WHAT THE TASK ASKS = Give back exactly the stretch of data below from the line holding "Market Applications covered" through the line holding "<strong><b>Key Point of", both ends included, and leave the remaining lines out.

Segment Start: MATERIAL FOR THE TASK

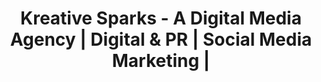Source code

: ---
title: "Kreative Sparks - A Digital Media Agency | Digital & PR | Social Media Marketing |"
url: /karachi/kreative-sparks-a-digital-media-agency-digital-und-pr-social-media-marketing/
shop: Reisebüro
---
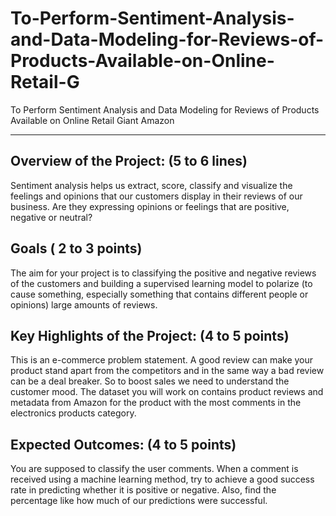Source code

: # To-Perform-Sentiment-Analysis-and-Data-Modeling-for-Reviews-of-Products-Available-on-Online-Retail-G
To Perform Sentiment Analysis and Data Modeling for Reviews of Products Available on Online Retail Giant Amazon

----

## Overview of the Project: (5 to 6 lines)

Sentiment analysis helps us extract, score, classify and visualize the feelings and opinions that our customers display in their reviews of our business. Are they expressing opinions or feelings that are positive, negative or neutral?

## Goals ( 2 to 3 points)

The aim for your project is to classifying the positive and negative reviews of the customers and building a supervised learning model to polarize (to cause something, especially something that contains different people or opinions) large amounts of reviews.

## Key Highlights of the Project: (4 to 5 points)

This is an e-commerce problem statement. A good review can make your product stand apart from the competitors and in the same way a bad review can be a deal breaker. So to boost sales we need to understand the customer mood. The dataset you will work on contains product reviews and metadata from Amazon for the product with the most comments in the electronics products category.

## Expected Outcomes: (4 to 5 points)

You are supposed to classify the user comments. When a comment is received using a machine learning method, try to achieve a good success rate in predicting whether it is positive or negative. Also, find the percentage like how much of our predictions were successful.
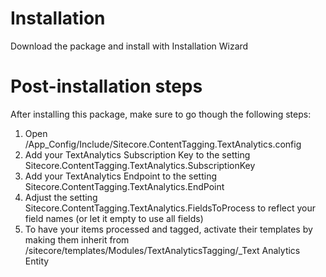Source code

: # Installation

Download the package and install with Installation Wizard

# Post-installation steps

After installing this package, make sure to go though the following steps:

1. Open /App_Config/Include/Sitecore.ContentTagging.TextAnalytics.config
2. Add your TextAnalytics Subscription Key to the setting Sitecore.ContentTagging.TextAnalytics.SubscriptionKey
3. Add your TextAnalytics Endpoint to the setting Sitecore.ContentTagging.TextAnalytics.EndPoint
4. Adjust the setting Sitecore.ContentTagging.TextAnalytics.FieldsToProcess to reflect your field names (or let it empty to use all fields)
5. To have your items processed and tagged, activate their templates by making them inherit from /sitecore/templates/Modules/TextAnalyticsTagging/_Text Analytics Entity

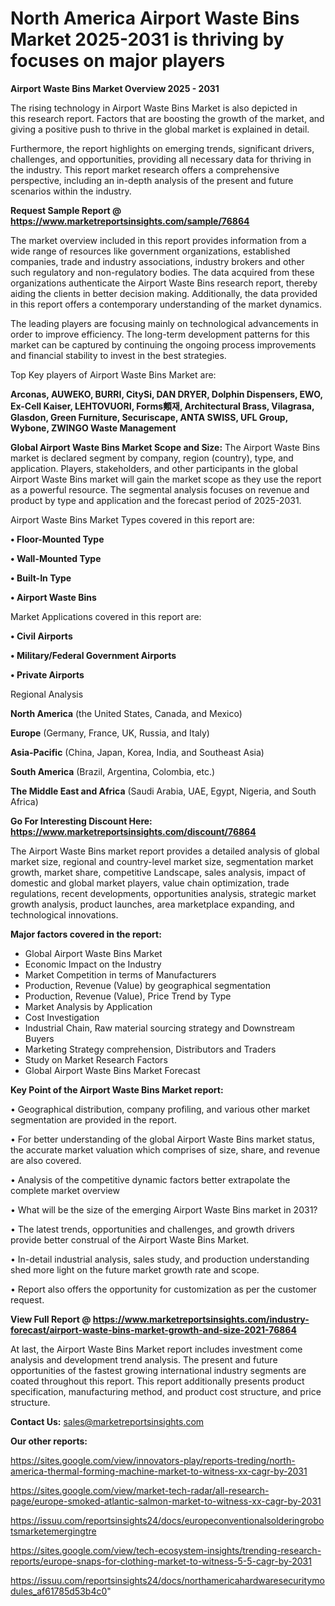 # North America Airport Waste Bins Market 2025-2031 is thriving by focuses on major players

<Strong> Airport Waste Bins Market Overview 2025 - 2031</strong>

The rising technology in Airport Waste Bins Market is also depicted in this research report. Factors that are boosting the growth of the market, and giving a positive push to thrive in the global market is explained in detail.

Furthermore, the report highlights on emerging trends, significant drivers, challenges, and opportunities, providing all necessary data for thriving in the industry. This report market research offers a comprehensive perspective, including an in-depth analysis of the present and future scenarios within the industry.

<strong>Request Sample Report @ <a href=https://www.marketreportsinsights.com/sample/76864>https://www.marketreportsinsights.com/sample/76864</a></strong>

The market overview included in this report provides information from a wide range of resources like government organizations, established companies, trade and industry associations, industry brokers and other such regulatory and non-regulatory bodies. The data acquired from these organizations authenticate the Airport Waste Bins research report, thereby aiding the clients in better decision making. Additionally, the data provided in this report offers a contemporary understanding of the market dynamics.

The leading players are focusing mainly on technological advancements in order to improve efficiency. The long-term development patterns for this market can be captured by continuing the ongoing process improvements and financial stability to invest in the best strategies.

Top Key players of Airport Waste Bins Market are:

<strong>Arconas, AUWEKO, BURRI, CitySi, DAN DRYER, Dolphin Dispensers, EWO, Ex-Cell Kaiser, LEHTOVUORI, Forms䫪재, Architectural Brass, Vilagrasa, Glasdon, Green Furniture, Securiscape, ANTA SWISS, UFL Group, Wybone, ZWINGO Waste Management</strong>

<strong><b>Global Airport Waste Bins Market Scope and Size:</b></strong>
The Airport Waste Bins market is declared segment by company, region (country), type, and application. Players, stakeholders, and other participants in the global Airport Waste Bins market will gain the market scope as they use the report as a powerful resource. The segmental analysis focuses on revenue and product by type and application and the forecast period of 2025-2031.

Airport Waste Bins Market Types covered in this report are:

<strong>• Floor-Mounted Type

• Wall-Mounted Type

• Built-In Type

• Airport Waste Bins</strong>

Market Applications covered in this report are:

<strong>• Civil Airports

• Military/Federal Government Airports

• Private Airports</strong> 

Regional Analysis

<strong>North America</strong> (the United States, Canada, and Mexico)

<strong>Europe</strong> (Germany, France, UK, Russia, and Italy)

<strong>Asia-Pacific</strong> (China, Japan, Korea, India, and Southeast Asia)

<strong>South America</strong> (Brazil, Argentina, Colombia, etc.)

<strong>The Middle East and Africa</strong> (Saudi Arabia, UAE, Egypt, Nigeria, and South Africa)

<strong>Go For Interesting Discount Here: <a href=https://www.marketreportsinsights.com/discount/76864>https://www.marketreportsinsights.com/discount/76864</a></strong>

The Airport Waste Bins market report provides a detailed analysis of global market size, regional and country-level market size, segmentation market growth, market share, competitive Landscape, sales analysis, impact of domestic and global market players, value chain optimization, trade regulations, recent developments, opportunities analysis, strategic market growth analysis, product launches, area marketplace expanding, and technological innovations.

<strong><b>Major factors covered in the report:</b></strong>
<ul>
  <li>Global Airport Waste Bins Market </li>
  <li>Economic Impact on the Industry</li>
  <li>Market Competition in terms of Manufacturers</li>
  <li>Production, Revenue (Value) by geographical segmentation</li>
  <li>Production, Revenue (Value), Price Trend by Type</li>
  <li>Market Analysis by Application</li>
  <li>Cost Investigation</li>
  <li>Industrial Chain, Raw material sourcing strategy and Downstream Buyers</li>
  <li>Marketing Strategy comprehension, Distributors and Traders</li>
  <li>Study on Market Research Factors</li>
  <li>Global Airport Waste Bins Market Forecast</li>
</ul>

<strong><b>Key Point of the Airport Waste Bins Market report:</b></strong>

• Geographical distribution, company profiling, and various other market segmentation are provided in the report.

• For better understanding of the global Airport Waste Bins market status, the accurate market valuation which comprises of size, share, and revenue are also covered.

• Analysis of the competitive dynamic factors better extrapolate the complete market overview

• What will be the size of the emerging Airport Waste Bins market in 2031?

• The latest trends, opportunities and challenges, and growth drivers provide better construal of the Airport Waste Bins Market.

• In-detail industrial analysis, sales study, and production understanding shed more light on the future market growth rate and scope.

• Report also offers the opportunity for customization as per the customer request.

<strong><b>View Full Report @ <a href=https://www.marketreportsinsights.com/industry-forecast/airport-waste-bins-market-growth-and-size-2021-76864>https://www.marketreportsinsights.com/industry-forecast/airport-waste-bins-market-growth-and-size-2021-76864</a></b></strong>


At last, the Airport Waste Bins Market report includes investment come analysis and development trend analysis. The present and future opportunities of the fastest growing international industry segments are coated throughout this report. This report additionally presents product specification, manufacturing method, and product cost structure, and price structure.

<strong>Contact Us:</strong>
sales@marketreportsinsights.com

<strong>Our other reports:</strong>

<a href=https://sites.google.com/view/innovators-play/reports-treding/north-america-thermal-forming-machine-market-to-witness-xx-cagr-by-2031>https://sites.google.com/view/innovators-play/reports-treding/north-america-thermal-forming-machine-market-to-witness-xx-cagr-by-2031</a>

<a href=https://sites.google.com/view/market-tech-radar/all-research-page/europe-smoked-atlantic-salmon-market-to-witness-xx-cagr-by-2031>https://sites.google.com/view/market-tech-radar/all-research-page/europe-smoked-atlantic-salmon-market-to-witness-xx-cagr-by-2031</a>

<a href=https://issuu.com/reportsinsights24/docs/europeconventionalsolderingrobotsmarketemergingtre>https://issuu.com/reportsinsights24/docs/europeconventionalsolderingrobotsmarketemergingtre</a>

<a href=https://sites.google.com/view/tech-ecosystem-insights/trending-research-reports/europe-snaps-for-clothing-market-to-witness-5-5-cagr-by-2031>https://sites.google.com/view/tech-ecosystem-insights/trending-research-reports/europe-snaps-for-clothing-market-to-witness-5-5-cagr-by-2031</a>

<a href=https://issuu.com/reportsinsights24/docs/northamericahardwaresecuritymodules_af61785d53b4c0>https://issuu.com/reportsinsights24/docs/northamericahardwaresecuritymodules_af61785d53b4c0</a>"
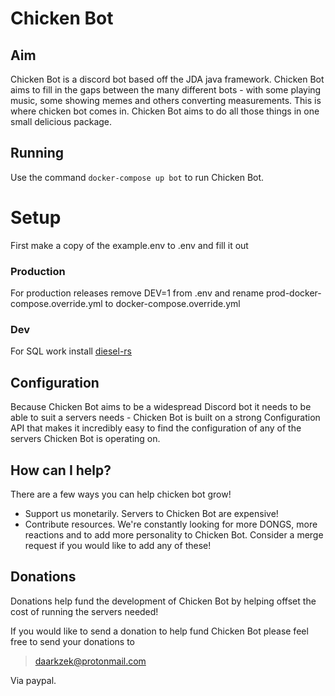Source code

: # Chicken Bot
## Aim
Chicken Bot is a discord bot based off the JDA java framework. Chicken Bot aims to fill in the gaps between the many different bots - with some playing music, some showing memes and others converting measurements. This is where chicken bot comes in. Chicken Bot aims to do all those things in one small delicious package.

## Running

Use the command `docker-compose up bot` to run Chicken Bot.

# Setup

First make a copy of the example.env to .env and fill it out

### Production

For production releases remove DEV=1 from .env and rename prod-docker-compose.override.yml to docker-compose.override.yml

### Dev

For SQL work install [diesel-rs](https://diesel.rs/guides/getting-started)

## Configuration

Because Chicken Bot aims to be a widespread Discord bot it needs to be able to suit a servers needs - Chicken Bot is built on a strong Configuration API that makes it incredibly easy to find the configuration of any of the servers Chicken Bot is operating on.

## How can I help?
There are a few ways you can help chicken bot grow!
 - Support us monetarily. Servers to Chicken Bot are expensive!
 - Contribute resources. We're constantly looking for more DONGS, more reactions and to add more personality to Chicken Bot. Consider a merge request if you would like to add any of these!

## Donations
Donations help fund the development of Chicken Bot by helping offset the cost of running the servers needed!

If you would like to send a donation to help fund Chicken Bot please feel free to send your donations to
>daarkzek@protonmail.com

Via paypal.
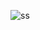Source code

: ![ss](https://github.com/vishal2376/guess-game/assets/38159691/7d84fb41-ca39-4458-a328-72addf068e69)
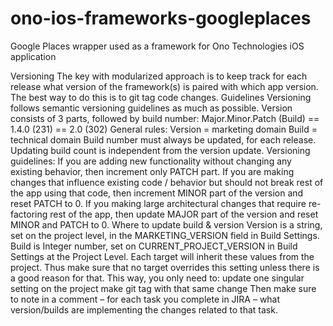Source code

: # ono-ios-frameworks-googleplaces
Google Places wrapper used as a framework for Ono Technologies iOS application

Versioning
The key with modularized approach is to keep track for each release what version of the framework(s) is paired with which app version. The best way to do this is to git tag code changes.
Guidelines
Versioning follows semantic versioning guidelines as much as possible. Version consists of 3 parts, followed by build number:
Major.Minor.Patch (Build)
== 1.4.0 (231)
== 2.0 (302)
General rules:
Version = marketing domain
Build = technical domain
Build number must always be updated, for each release. Updating build count is independent from the version update.
Versioning guidelines:
If you are adding new functionality without changing any existing behavior, then increment only PATCH part.
If you are making changes that influence existing code / behavior but should not break rest of the app using that code, then increment MINOR part of the version and reset PATCH to 0.
If you making large architectural changes that require re-factoring rest of the app, then update MAJOR part of the version and reset MINOR and PATCH to 0.
Where to update build & version
Version is a string, set on the project level, in the MARKETING_VERSION field in Build Settings.
Build is Integer number, set on CURRENT_PROJECT_VERSION in Build Settings at the Project Level.
Each target will inherit these values from the project. Thus make sure that no target overrides this setting unless there is a good reason for that.
This way, you only need to:
update one singular setting on the project
make git tag with that same change
Then make sure to note in a comment – for each task you complete in JIRA – what version/builds are implementing the changes related to that task.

Segment End: MATERIAL FOR THE TASK

ANSWER TO THIS EXERCISE =
Market Applications covered in this report are:

<strong>• Civil Airports

• Military/Federal Government Airports

• Private Airports</strong> 

Regional Analysis

<strong>North America</strong> (the United States, Canada, and Mexico)

<strong>Europe</strong> (Germany, France, UK, Russia, and Italy)

<strong>Asia-Pacific</strong> (China, Japan, Korea, India, and Southeast Asia)

<strong>South America</strong> (Brazil, Argentina, Colombia, etc.)

<strong>The Middle East and Africa</strong> (Saudi Arabia, UAE, Egypt, Nigeria, and South Africa)

<strong>Go For Interesting Discount Here: <a href=https://www.marketreportsinsights.com/discount/76864>https://www.marketreportsinsights.com/discount/76864</a></strong>

The Airport Waste Bins market report provides a detailed analysis of global market size, regional and country-level market size, segmentation market growth, market share, competitive Landscape, sales analysis, impact of domestic and global market players, value chain optimization, trade regulations, recent developments, opportunities analysis, strategic market growth analysis, product launches, area marketplace expanding, and technological innovations.

<strong><b>Major factors covered in the report:</b></strong>
<ul>
  <li>Global Airport Waste Bins Market </li>
  <li>Economic Impact on the Industry</li>
  <li>Market Competition in terms of Manufacturers</li>
  <li>Production, Revenue (Value) by geographical segmentation</li>
  <li>Production, Revenue (Value), Price Trend by Type</li>
  <li>Market Analysis by Application</li>
  <li>Cost Investigation</li>
  <li>Industrial Chain, Raw material sourcing strategy and Downstream Buyers</li>
  <li>Marketing Strategy comprehension, Distributors and Traders</li>
  <li>Study on Market Research Factors</li>
  <li>Global Airport Waste Bins Market Forecast</li>
</ul>

<strong><b>Key Point of the Airport Waste Bins Market report:</b></strong>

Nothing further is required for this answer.